* **Excerpted data**
═══

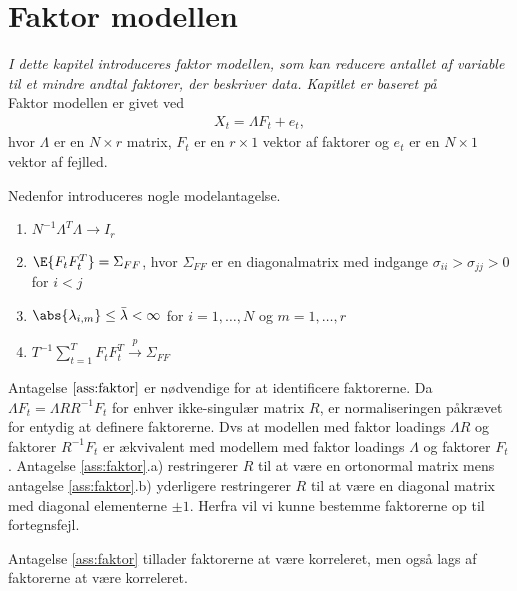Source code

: \chapter{Faktor modellen}
\textit{I dette kapitel introduceres faktor modellen, som kan reducere antallet af variable til et mindre andtal faktorer, der beskriver data. 
Kapitlet er baseret på \citep{stock_watson_2002a}} \\[2mm]
%
Faktor modellen er givet ved
\begin{align}
X_t = \Lambda F_t + e_t, \label{eq:factor_model}
\end{align}
hvor \(\Lambda\) er en \(N \times r\) matrix, \(F_t\) er en \(r \times 1\) vektor af faktorer og \(e_t\) er en \(N \times 1\) vektor af fejlled.

Nedenfor introduceres nogle modelantagelse.
%
\begin{ass} \label{ass:faktor}
\begin{enumerate}
\item \(N^{-1} \Lambda^T \Lambda \rightarrow I_r\)
\item \(\E{F_t F_t^T} = \Sigma_{FF}\), hvor \(\Sigma_{FF}\) er en diagonalmatrix med indgange \(\sigma_{ii} > \sigma_{jj} > 0\) for \(i < j\)
\item \(\abs{\lambda_{i,m}} \leq \bar{\lambda} < \infty\) for \(i = 1, \ldots, N\) og \(m = 1, \ldots, r\)
\item \(T^{-1} \sum_{t=1}^T F_t F_t^T \overset{p}{\rightarrow} \Sigma_{FF}\) 
\end{enumerate}
\end{ass}
%
Antagelse \(\ref{ass:faktor}\) er nødvendige for at identificere faktorerne.
Da \(\Lambda F_t = \Lambda R R^{-1} F_t\) for enhver ikke-singulær matrix \(R\), er normaliseringen påkrævet for entydig at definere faktorerne.
Dvs at modellen med faktor loadings \(\Lambda R\) og faktorer \(R^{-1} F_t\) er ækvivalent med modellem med faktor loadings \(\Lambda\) og faktorer \(F_t\).
Antagelse \ref{ass:faktor}.a) restringerer \(R\) til at være en ortonormal matrix mens antagelse \ref{ass:faktor}.b) yderligere restringerer \(R\) til at være en diagonal matrix med diagonal elementerne \(\pm 1\).
Herfra vil vi kunne bestemme faktorerne op til fortegnsfejl.

Antagelse \ref{ass:faktor} tillader faktorerne at være korreleret, men også lags af faktorerne at være korreleret.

═══

Transcribe every line in the entries above, taking out only the images.

Source code

: \chapter{Faktor modellen}
\textit{I dette kapitel introduceres faktor modellen, som kan reducere antallet af variable til et mindre andtal faktorer, der beskriver data. 
Kapitlet er baseret på \citep{stock_watson_2002a}} \\[2mm]
%
Faktor modellen er givet ved
\begin{align}
X_t = \Lambda F_t + e_t, \label{eq:factor_model}
\end{align}
hvor \(\Lambda\) er en \(N \times r\) matrix, \(F_t\) er en \(r \times 1\) vektor af faktorer og \(e_t\) er en \(N \times 1\) vektor af fejlled.

Nedenfor introduceres nogle modelantagelse.
%
\begin{ass} \label{ass:faktor}
\begin{enumerate}
\item \(N^{-1} \Lambda^T \Lambda \rightarrow I_r\)
\item \(\E{F_t F_t^T} = \Sigma_{FF}\), hvor \(\Sigma_{FF}\) er en diagonalmatrix med indgange \(\sigma_{ii} > \sigma_{jj} > 0\) for \(i < j\)
\item \(\abs{\lambda_{i,m}} \leq \bar{\lambda} < \infty\) for \(i = 1, \ldots, N\) og \(m = 1, \ldots, r\)
\item \(T^{-1} \sum_{t=1}^T F_t F_t^T \overset{p}{\rightarrow} \Sigma_{FF}\) 
\end{enumerate}
\end{ass}
%
Antagelse \(\ref{ass:faktor}\) er nødvendige for at identificere faktorerne.
Da \(\Lambda F_t = \Lambda R R^{-1} F_t\) for enhver ikke-singulær matrix \(R\), er normaliseringen påkrævet for entydig at definere faktorerne.
Dvs at modellen med faktor loadings \(\Lambda R\) og faktorer \(R^{-1} F_t\) er ækvivalent med modellem med faktor loadings \(\Lambda\) og faktorer \(F_t\).
Antagelse \ref{ass:faktor}.a) restringerer \(R\) til at være en ortonormal matrix mens antagelse \ref{ass:faktor}.b) yderligere restringerer \(R\) til at være en diagonal matrix med diagonal elementerne \(\pm 1\).
Herfra vil vi kunne bestemme faktorerne op til fortegnsfejl.

Antagelse \ref{ass:faktor} tillader faktorerne at være korreleret, men også lags af faktorerne at være korreleret.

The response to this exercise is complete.